Nos Store Tours organizados pelo evento, ficou evidente como a tecnologia de integração não é mais promessa: é engenharia em funcionamento, traduzida em dashboards e métricas que sustentam a experiência “seamless” (integrada, fluida, sem atrita).

Pagamentos invisíveis e inteligentes

Outra frente de destaque foi a dos pagamentos digitais. Com demonstrações de Tap-to-Pay da Apple, soluções de roteamento da Adyen e cases de PDV móvel, o evento mostrou que o checkout tradicional está em extinção. Vendedores equipados com um único dispositivo unificam atendimento e pagamento, eliminando filas e transformando transações em dados de jornada.

A tokenização e a análise em tempo real de risco reduzem fraudes e abrem espaço para personalização, ao mesmo tempo em que diminuem o custo por transação. O pagamento, aqui, não é fim da jornada: é motor de fidelização e eficiência operacional.

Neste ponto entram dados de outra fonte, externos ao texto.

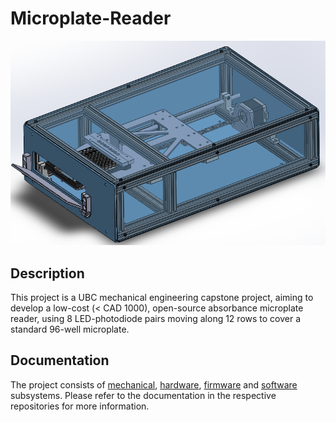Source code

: # Microplate-Reader

![](./assets/solidworks_view.png)

## Description

This project is a UBC mechanical engineering capstone project, aiming to develop a low-cost (< CAD 1000), open-source absorbance microplate reader, using 8 LED-photodiode pairs moving along 12 rows to cover a standard 96-well microplate.

<!-- TODO: D&ID Poster -->

<!-- ## Verification and Validation -->

## Documentation

The project consists of [mechanical](https://github.com/UBC-MECH2024-Capstone-Team14/Microplate-Reader-Mechanical), [hardware](https://github.com/UBC-MECH2024-Capstone-Team14/Microplate-Reader-Hardware), [firmware](https://github.com/UBC-MECH2024-Capstone-Team14/Microplate-Reader-Firmware) and [software](https://github.com/UBC-MECH2024-Capstone-Team14/Microplate-Reader-Software) subsystems. Please refer to the documentation in the respective repositories for more information.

IA pragmática: da operação à resiliência

Se em edições anteriores a inteligência artificial ainda soava como hype, em Paris a palavra de ordem foi pragmatismo. A IA apareceu em demonstrações no Startup Hub como ferramenta de ROI imediato: previsão de demanda para supply chain, precificação dinâmica e markdown inteligente, roteamento logístico e monitoramento de riscos.

Com o ambiente europeu sujeito a tarifas, instabilidade energética e novas regulações, a IA foi apresentada como instrumento para garantir margem e resiliência, com ciclos ágeis de 60–90 dias e KPIs orientados a giro, margem e mitigação de riscos.

Sustentabilidade rastreável

A pauta de sustentabilidade regulada reforçou como a tecnologia é indispensável para viabilizar ESG na prática. Eco-design, recommerce – termo usado para descrever a revenda de produtos já usados, recondicionados ou retornados — geralmente por meio de plataformas digitais, marketplaces ou programas oficiais “e-commerce da revenda” – e rastreabilidade foram apresentados como soluções plugáveis em sistemas de gestão, permitindo medir circularidade e logística limpa em tempo real.

Paris mostrou que, na Europa, não basta comunicar: é preciso auditar e provar digitalmente o impacto ambiental. A rastreabilidade digital se consolidou como parte da proposta de valor tanto para compliance quanto para eficiência.

Um dia que conectou tecnologia e propósito

O saldo do primeiro dia da NRF Europe 2025 é inequívoco: a tecnologia não aparece isolada, mas como tecido que conecta formatos, consumidores e regulações. A loja vira plataforma digital, pagamentos se tornam invisíveis, IA entrega valor operacional e sustentabilidade é mensurada por dados.

O evento deixa claro que o varejo europeu — e global — caminha para um modelo em que a engenharia tecnológica da experiência será o diferencial competitivo. Paris, nesse sentido, está sendo mais que palco: está sendo uma prova de conceito.